For decades, entrepreneurs in Oklahoma and Texas have looked to the immense natural resources found beneath our states’ soil, convinced that with a dream and a little hard work they could revolutionize an industry. These entrepreneurs have characterized the innovative spirit that has made the sister states places of promise for countless Americans.
We are proud to represent Oklahoma and Texas, respectively, and together we believe we can unleash the American energy renaissance that is already underway. To do so, we need to scale back the government, restore state and local control, and welcome technological advancement to tap into the resources beneath the soil.
The first step to promoting growth is reining in excessive federal regulations that are stifling jobs and economic growth. Previous posturing notwithstanding, just last week the Environmental Protection Agency released a historic, four-year-long study that concluded hydraulic fracturing has “not led to widespread, systemic impacts on drinking water resources.” The EPA is by no stretch of the imagination a conservative institution; if anything, it has repeatedly attempted to hamper the energy industry through untenable environmental claims. Yet, even the EPA, after examining 950 papers and reports and other data points, could not find evidence that hydraulic fracturing harms water.

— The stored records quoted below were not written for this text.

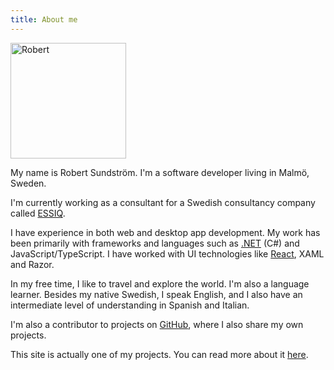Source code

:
 ```yaml
---
title: About me
---
```


<img class="photo" src="/images/photo.jpg" alt="Robert" width="185" />

My name is Robert Sundström. I'm a software developer living in Malmö, Sweden.

I'm currently working as a consultant for a Swedish consultancy company called [ESSIQ](https://www.essiq.se/). 

I have experience in both web and desktop app development. My work has been primarily with frameworks and languages such as [.NET](http://www.dot.net) (C#) and JavaScript/TypeScript. I have worked with UI technologies like [React](https://reactjs.org/), XAML and Razor.

In my free time, I like to travel and explore the world. I'm also a language learner. Besides my native Swedish, I speak English, and I also have an intermediate level of understanding in Spanish and Italian.

I'm also a contributor to projects on [GitHub](https://www.github.com/robertsundstrom), where I also share my own projects.

This site is actually one of my projects. You can read more about it [here](/about-site).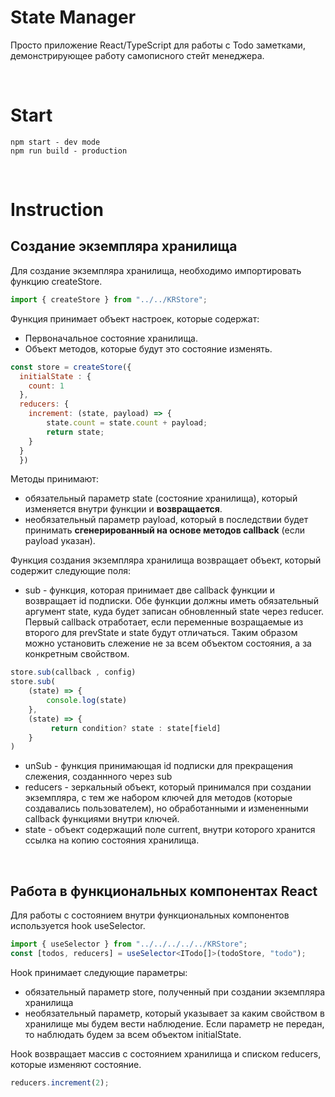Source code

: # State Manager

Просто приложение React/TypeScript для работы с Todo заметками, демонстрирующее работу самописного стейт менеджера.

<br>

# Start

```
npm start - dev mode
npm run build - production
```

<br>

# Instruction

## Создание экземпляра хранилища

Для создание экземпляра хранилища, необходимо импортировать функцию createStore.

```TypeScript
import { createStore } from "../../KRStore";
```

Функция принимает объект настроек, которые содержат:

- Первоначальное состояние хранилища.
- Объект методов, которые будут это состояние изменять.

```JavaScript
const store = createStore({
  initialState : {
    count: 1
  },
  reducers: {
    increment: (state, payload) => {
        state.count = state.count + payload;
        return state;
    }
  }
  })
```

Методы принимают:

- обязательный параметр state (состояние хранилища), который изменяется внутри функции и <strong>возвращается</strong>.
- необязательный параметр payload, который в последствии будет принимать <strong>сгенерированный на основе методов callback</strong> (если payload указан).

Функция создания экземпляра хранилища возвращает объект, который содержит следующие поля:

- sub - функция, которая принимает две callback функции и возвращает id подписки. Обе функции должны иметь обязательный аргумент state, куда будет записан обновленный state через reducer. Первый callback отработает, если переменные возращаемые из второго для prevState и state будут отличаться. Таким образом можно установить слежение не за всем объектом состояния, а за конкретным свойством.

```JavaScript
store.sub(callback , config)
store.sub(
    (state) => {
        console.log(state)
    },
    (state) => {
         return condition? state : state[field]
    }
)
```

- unSub - функция принимающая id подписки для прекращения слежения, созданнного через sub
- reducers - зеркальный объект, который принимался при создании экземпляра, с тем же набором ключей для методов (которые создавались пользователем), но обработанными и измененными callback функциями внутри ключей.
- state - объект содержащий поле current, внутри которого хранится ссылка на копию состояния хранилища.

<br>

## Работа в функциональных компонентах React

Для работы с состоянием внутри функциональных компонентов используется hook useSelector.

```TypeScript
import { useSelector } from "../../../../../KRStore";
const [todos, reducers] = useSelector<ITodo[]>(todoStore, "todo");
```

Hook принимает следующие параметры:

- обязательный параметр store, полученный при создании экземпляра хранилища
- необязательный параметр, который указывает за каким свойством в хранилище мы будем вести наблюдение. Если параметр не передан, то наблюдать будем за всем объектом initialState.

Hook возвращает массив с состоянием хранилища и списком reducers, которые изменяют состояние.

```TypeScript
reducers.increment(2);
```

Yet even when science dispels myths, such as the claim that fracking harms water, the Obama administration demonizes the energy industry and has aggressively discouraged fossil fuel development and use, to the detriment of consumers and economic growth. This week, the president joined other international leaders and declared their intent to “decarbonize” the economy by the end of the century. In other words, the president is proposing to eliminate the energy resources that nearly every family uses to switch on a light or operate a microwave, regulations that would cost the average household hundreds of dollars each year. According to this president, traditional, affordable energy sources have no place in our cities or towns.